Just 14 months removed from a $691.2 million currency-trading scandal, Baltimore-based Allfirst Financial Inc. yesterday became the property of M&T Bank Corp. of Buffalo, N.Y.
Top executives of M&T and Allied Irish Banks PLC - Allfirst's parent in Dublin, Ireland - concluded the $3.1 billion deal during an early-morning meeting in New York yesterday, M&T officials said.
"Officials from both banks signed the papers this morning," C. Michael Zabel, vice president of corporate communications for M&T, said yesterday. "Allfirst is now the property of M&T Bank."
Yesterday also marked the last day of work for 346 Allfirst employees, including 204 in Maryland, who had been told in January that they would lose their jobs.
Under the terms of the agreement, AIB received 26.7 million shares of M&T common stock, plus $886 million in cash, in exchange for all of Allfirst's common stock. AIB ends up with a 22.5 percent stake in the merged company.

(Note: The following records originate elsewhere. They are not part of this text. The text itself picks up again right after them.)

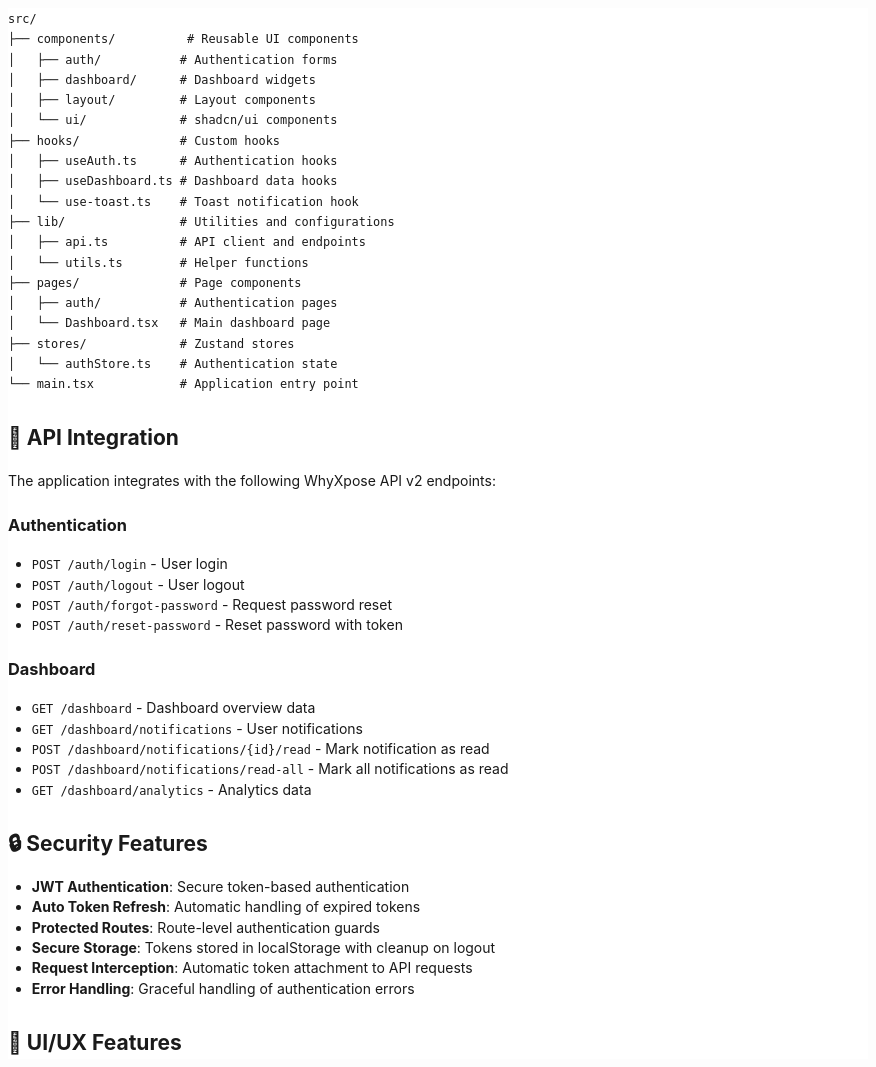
 ```
src/
├── components/          # Reusable UI components
│   ├── auth/           # Authentication forms
│   ├── dashboard/      # Dashboard widgets
│   ├── layout/         # Layout components
│   └── ui/             # shadcn/ui components
├── hooks/              # Custom hooks
│   ├── useAuth.ts      # Authentication hooks
│   ├── useDashboard.ts # Dashboard data hooks
│   └── use-toast.ts    # Toast notification hook
├── lib/                # Utilities and configurations
│   ├── api.ts          # API client and endpoints
│   └── utils.ts        # Helper functions
├── pages/              # Page components
│   ├── auth/           # Authentication pages
│   └── Dashboard.tsx   # Main dashboard page
├── stores/             # Zustand stores
│   └── authStore.ts    # Authentication state
└── main.tsx            # Application entry point
```

## 🎯 API Integration

The application integrates with the following WhyXpose API v2 endpoints:

### Authentication
- `POST /auth/login` - User login
- `POST /auth/logout` - User logout
- `POST /auth/forgot-password` - Request password reset
- `POST /auth/reset-password` - Reset password with token

### Dashboard
- `GET /dashboard` - Dashboard overview data
- `GET /dashboard/notifications` - User notifications
- `POST /dashboard/notifications/{id}/read` - Mark notification as read
- `POST /dashboard/notifications/read-all` - Mark all notifications as read
- `GET /dashboard/analytics` - Analytics data

## 🔒 Security Features

- **JWT Authentication**: Secure token-based authentication
- **Auto Token Refresh**: Automatic handling of expired tokens
- **Protected Routes**: Route-level authentication guards
- **Secure Storage**: Tokens stored in localStorage with cleanup on logout
- **Request Interception**: Automatic token attachment to API requests
- **Error Handling**: Graceful handling of authentication errors

## 🎨 UI/UX Features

Under the deal - announced in September - M&T becomes the nation's 18th-largest bank, a leap of eight positions from its prior spot of 26th.
The merged M&T operates more than 700 bank branches and 1,600 automated teller machines in Maryland, New York, Pennsylvania, Virginia, West Virginia and the District of Columbia, the bank said.
Had the deal been completed earlier, M&T said, the bulked-up bank would have made this year's Fortune 500, Fortune magazine's yearly ranking of the nation's 500 largest public companies.
With estimated revenue of $3.468 billion, M&T would have been No. 452 - just behind insurer Jefferson Pilot Corp. and ahead of USG Corp., according to a list compiled by M&T.
"Fortunately, M&T is a strong bank, a good bank," said Mary Louise Preis, Maryland's commissioner of financial regulation and the state's top banking regulator.
At least initially, Allfirst customers won't see much of a change, M&T said. The Allfirst name will remain on bank branches, and even on newly ordered checks, for the near term.
The only real hints of the buyout right now consist of small decals on the bank branches and subtitles on ATM screens, which identify Allfirst as a unit of M&T.
Instead of converting the Allfirst bank branch and ATM network in stages during the next several months, M&T intends to conduct the necessary behind-the-scenes work first, and then engineer the conversion all at once over the July 4th holiday weekend, according to Zabel, the M&T spokesman.